The IMF boosted its global inflation forecast for next year – to 5.8% from the 5.2% predicted three months ago – and said it sees consumer price increases lingering well above central bank targets in most countries until 2025. What’s more, the institution now sees global growth of just 2.9% for next year, down slightly from its earlier outlook, and below the 3.8% average of the two decades before the pandemic. The US was one of the few countries where the IMF upgraded its growth prediction, thanks to resilient consumer spending in the world’s biggest economy.

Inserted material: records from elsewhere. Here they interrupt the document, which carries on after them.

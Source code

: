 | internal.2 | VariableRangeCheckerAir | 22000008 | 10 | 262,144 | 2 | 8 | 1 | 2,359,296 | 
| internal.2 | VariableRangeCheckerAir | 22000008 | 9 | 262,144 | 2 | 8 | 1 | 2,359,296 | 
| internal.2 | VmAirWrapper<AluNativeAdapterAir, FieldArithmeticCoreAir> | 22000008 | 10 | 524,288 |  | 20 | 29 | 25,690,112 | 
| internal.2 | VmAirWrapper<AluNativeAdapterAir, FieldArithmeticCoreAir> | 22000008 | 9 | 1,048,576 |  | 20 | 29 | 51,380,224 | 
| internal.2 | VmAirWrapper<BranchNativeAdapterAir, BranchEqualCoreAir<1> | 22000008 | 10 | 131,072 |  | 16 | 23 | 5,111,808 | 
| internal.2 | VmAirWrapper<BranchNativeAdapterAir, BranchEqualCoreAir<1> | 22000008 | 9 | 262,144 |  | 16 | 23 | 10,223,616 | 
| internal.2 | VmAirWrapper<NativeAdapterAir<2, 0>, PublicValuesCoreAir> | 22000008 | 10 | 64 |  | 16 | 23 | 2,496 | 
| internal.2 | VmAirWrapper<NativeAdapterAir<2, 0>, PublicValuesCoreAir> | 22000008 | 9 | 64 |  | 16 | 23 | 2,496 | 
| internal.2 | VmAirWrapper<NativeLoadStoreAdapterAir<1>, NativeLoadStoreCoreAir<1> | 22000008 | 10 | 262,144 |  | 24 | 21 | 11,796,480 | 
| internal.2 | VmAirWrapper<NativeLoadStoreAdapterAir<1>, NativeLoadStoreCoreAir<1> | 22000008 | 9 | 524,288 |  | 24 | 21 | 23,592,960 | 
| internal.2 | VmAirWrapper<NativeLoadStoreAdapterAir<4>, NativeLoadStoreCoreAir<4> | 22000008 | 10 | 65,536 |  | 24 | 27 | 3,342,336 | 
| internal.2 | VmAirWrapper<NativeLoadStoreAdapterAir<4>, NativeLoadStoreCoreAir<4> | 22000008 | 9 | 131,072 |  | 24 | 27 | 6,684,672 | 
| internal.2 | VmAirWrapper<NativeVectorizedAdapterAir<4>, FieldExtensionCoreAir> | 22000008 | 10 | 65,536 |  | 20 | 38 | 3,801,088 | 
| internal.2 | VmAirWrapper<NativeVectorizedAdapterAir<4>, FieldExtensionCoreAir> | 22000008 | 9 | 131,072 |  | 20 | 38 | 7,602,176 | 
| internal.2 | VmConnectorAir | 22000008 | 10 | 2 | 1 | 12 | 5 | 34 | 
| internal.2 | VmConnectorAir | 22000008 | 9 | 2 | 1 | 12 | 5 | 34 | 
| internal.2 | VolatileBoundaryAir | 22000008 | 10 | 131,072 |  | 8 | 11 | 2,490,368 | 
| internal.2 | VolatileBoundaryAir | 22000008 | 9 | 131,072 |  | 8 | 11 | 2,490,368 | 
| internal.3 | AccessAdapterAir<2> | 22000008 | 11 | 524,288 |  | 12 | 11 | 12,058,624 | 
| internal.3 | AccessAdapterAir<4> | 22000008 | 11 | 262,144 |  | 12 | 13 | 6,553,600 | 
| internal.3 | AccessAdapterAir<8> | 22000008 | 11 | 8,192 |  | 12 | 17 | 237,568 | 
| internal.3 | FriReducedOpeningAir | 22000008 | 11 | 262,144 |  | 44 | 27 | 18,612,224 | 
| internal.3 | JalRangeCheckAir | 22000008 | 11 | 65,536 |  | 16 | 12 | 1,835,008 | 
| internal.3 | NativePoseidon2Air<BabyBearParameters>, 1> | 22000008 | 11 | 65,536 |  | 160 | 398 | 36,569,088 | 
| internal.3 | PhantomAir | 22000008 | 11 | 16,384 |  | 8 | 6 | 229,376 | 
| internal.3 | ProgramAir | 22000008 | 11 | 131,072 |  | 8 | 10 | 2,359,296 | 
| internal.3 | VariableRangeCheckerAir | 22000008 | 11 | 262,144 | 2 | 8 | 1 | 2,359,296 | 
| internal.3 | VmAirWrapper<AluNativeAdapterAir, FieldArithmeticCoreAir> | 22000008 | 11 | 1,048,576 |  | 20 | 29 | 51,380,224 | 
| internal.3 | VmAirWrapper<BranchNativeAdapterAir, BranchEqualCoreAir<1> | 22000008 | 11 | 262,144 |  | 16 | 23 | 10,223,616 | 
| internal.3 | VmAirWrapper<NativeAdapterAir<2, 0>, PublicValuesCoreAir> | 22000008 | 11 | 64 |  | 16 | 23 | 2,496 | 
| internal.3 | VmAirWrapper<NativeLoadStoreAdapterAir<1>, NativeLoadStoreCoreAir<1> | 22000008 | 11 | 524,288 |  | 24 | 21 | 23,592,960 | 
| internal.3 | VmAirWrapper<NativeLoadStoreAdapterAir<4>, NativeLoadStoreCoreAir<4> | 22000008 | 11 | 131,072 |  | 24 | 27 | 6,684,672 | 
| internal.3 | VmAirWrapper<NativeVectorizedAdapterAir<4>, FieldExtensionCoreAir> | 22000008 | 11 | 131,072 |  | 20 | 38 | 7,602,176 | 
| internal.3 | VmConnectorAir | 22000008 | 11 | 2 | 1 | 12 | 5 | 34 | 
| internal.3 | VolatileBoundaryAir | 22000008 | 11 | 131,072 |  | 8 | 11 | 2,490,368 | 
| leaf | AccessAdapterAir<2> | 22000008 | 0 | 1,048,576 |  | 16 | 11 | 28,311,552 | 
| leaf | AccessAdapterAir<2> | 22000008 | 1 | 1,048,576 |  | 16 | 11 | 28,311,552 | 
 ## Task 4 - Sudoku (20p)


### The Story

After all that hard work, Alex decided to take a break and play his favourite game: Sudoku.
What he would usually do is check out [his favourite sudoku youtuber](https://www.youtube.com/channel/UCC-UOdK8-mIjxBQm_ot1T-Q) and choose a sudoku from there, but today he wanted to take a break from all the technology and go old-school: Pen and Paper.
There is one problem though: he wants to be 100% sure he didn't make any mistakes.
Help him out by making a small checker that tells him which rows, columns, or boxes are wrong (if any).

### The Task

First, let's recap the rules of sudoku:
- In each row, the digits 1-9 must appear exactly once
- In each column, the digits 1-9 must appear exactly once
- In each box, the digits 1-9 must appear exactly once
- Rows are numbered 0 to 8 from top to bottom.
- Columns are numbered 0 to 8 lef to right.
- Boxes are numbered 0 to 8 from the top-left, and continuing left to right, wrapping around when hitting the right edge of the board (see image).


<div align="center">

Sticking to the US, consumer prices rose by 3.7% in September, matching the annual pace set in August and defying expectations for a slim slowdown to 3.6%. The news underscores how a strong labor market is continuing to boost consumer spending and keep price pressures elevated. Core inflation, which strips out volatile food and energy prices, came in at 4.1% – in line with economist estimates and down from August’s 4.3%. Following the data’s release, traders modestly increased bets that the Federal Reserve (the Fed) would hike rates again before year-end, though the odds are still around 50/50.
The Fed’s most aggressive rate-hiking run in decades has resulted in huge losses in the Treasury market over the past two years. US government bonds with maturities of ten years or longer, which are highly sensitive to changing interest rates, have now declined by a stunning 46% since their peak in March 2020. That’s just shy of the 49% drop in US stocks following the burst of the dot-com bubble at the start of the century.
China, which drove the luxury industry’s record-breaking sales since 2020, relaxed its pandemic restrictions this year. But economic troubles dampened consumer confidence, leading high-end goods conglomerate LVMH to report a nasty sales slowdown in Asia (excluding Japan). And because that’s LVMH’s prime market, the firm’s overall revenue grew just 9% last quarter from the same time last year – roughly half the pace notched in the first half of the year.
Oil prices have been climbing since the summer on the back of dwindling stockpiles and supply cuts from Russia and Saudi Arabia. And after taking a little breather at the start of the month, oil prices jumped again last week with renewed instability in the Middle East, which accounts for nearly one-third of the world's oil supply. Although geopolitical events usually cause only temporary shifts in oil prices, today’s low global oil inventories mean that any potential supply disruptions could have an outsized effect on the market.
China’s Golden Week holiday was supposed to showcase the country’s long-awaited recovery, with revelers splashing enough cash to give the world’s second-biggest economy a much-needed boost. Just over 800 million domestic trips were made over the eight-day vacation, bringing in $103 billion in domestic tourism revenue. That landed short of official projections and was only a tiny bit better than the pre-pandemic total in 2019 – despite this year’s celebrations lasting a day longer. That’s a sign that China’s economy as a whole is still far from fighting fit.